**WORK REQUIRED:**
Repeat the records below exactly, line for line.

--- START ---

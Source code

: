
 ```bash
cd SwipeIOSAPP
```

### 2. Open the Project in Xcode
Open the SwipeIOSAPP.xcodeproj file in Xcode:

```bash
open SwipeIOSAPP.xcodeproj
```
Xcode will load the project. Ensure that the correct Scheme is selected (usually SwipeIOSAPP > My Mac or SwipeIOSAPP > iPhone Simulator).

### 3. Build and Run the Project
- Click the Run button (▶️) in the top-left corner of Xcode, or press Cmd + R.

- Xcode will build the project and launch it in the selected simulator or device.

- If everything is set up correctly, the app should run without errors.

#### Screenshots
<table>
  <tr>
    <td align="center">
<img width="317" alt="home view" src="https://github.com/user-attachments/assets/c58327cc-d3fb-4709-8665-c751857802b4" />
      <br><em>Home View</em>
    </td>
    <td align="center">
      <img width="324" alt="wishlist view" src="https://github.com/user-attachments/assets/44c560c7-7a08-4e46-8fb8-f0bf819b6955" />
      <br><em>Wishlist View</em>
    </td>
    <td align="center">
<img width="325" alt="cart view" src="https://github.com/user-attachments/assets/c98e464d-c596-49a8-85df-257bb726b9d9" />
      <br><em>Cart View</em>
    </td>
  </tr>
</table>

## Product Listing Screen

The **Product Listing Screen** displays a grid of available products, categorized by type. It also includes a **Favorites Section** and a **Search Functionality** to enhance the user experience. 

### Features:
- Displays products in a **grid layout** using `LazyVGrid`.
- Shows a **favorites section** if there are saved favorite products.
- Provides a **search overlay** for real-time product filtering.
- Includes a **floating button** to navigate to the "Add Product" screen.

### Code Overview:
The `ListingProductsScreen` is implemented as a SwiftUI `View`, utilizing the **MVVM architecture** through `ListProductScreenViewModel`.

--- END ---

**OUTPUT FOR THIS EXERCISE:**
Source code

:
 ```bash
cd SwipeIOSAPP
```

### 2. Open the Project in Xcode
Open the SwipeIOSAPP.xcodeproj file in Xcode:

```bash
open SwipeIOSAPP.xcodeproj
```
Xcode will load the project. Ensure that the correct Scheme is selected (usually SwipeIOSAPP > My Mac or SwipeIOSAPP > iPhone Simulator).

### 3. Build and Run the Project
- Click the Run button (▶️) in the top-left corner of Xcode, or press Cmd + R.

- Xcode will build the project and launch it in the selected simulator or device.

- If everything is set up correctly, the app should run without errors.

#### Screenshots
<table>
  <tr>
    <td align="center">
<img width="317" alt="home view" src="https://github.com/user-attachments/assets/c58327cc-d3fb-4709-8665-c751857802b4" />
      <br><em>Home View</em>
    </td>
    <td align="center">
      <img width="324" alt="wishlist view" src="https://github.com/user-attachments/assets/44c560c7-7a08-4e46-8fb8-f0bf819b6955" />
      <br><em>Wishlist View</em>
    </td>
    <td align="center">
<img width="325" alt="cart view" src="https://github.com/user-attachments/assets/c98e464d-c596-49a8-85df-257bb726b9d9" />
      <br><em>Cart View</em>
    </td>
  </tr>
</table>

## Product Listing Screen

The **Product Listing Screen** displays a grid of available products, categorized by type. It also includes a **Favorites Section** and a **Search Functionality** to enhance the user experience. 

### Features:
- Displays products in a **grid layout** using `LazyVGrid`.
- Shows a **favorites section** if there are saved favorite products.
- Provides a **search overlay** for real-time product filtering.
- Includes a **floating button** to navigate to the "Add Product" screen.

### Code Overview:
The `ListingProductsScreen` is implemented as a SwiftUI `View`, utilizing the **MVVM architecture** through `ListProductScreenViewModel`.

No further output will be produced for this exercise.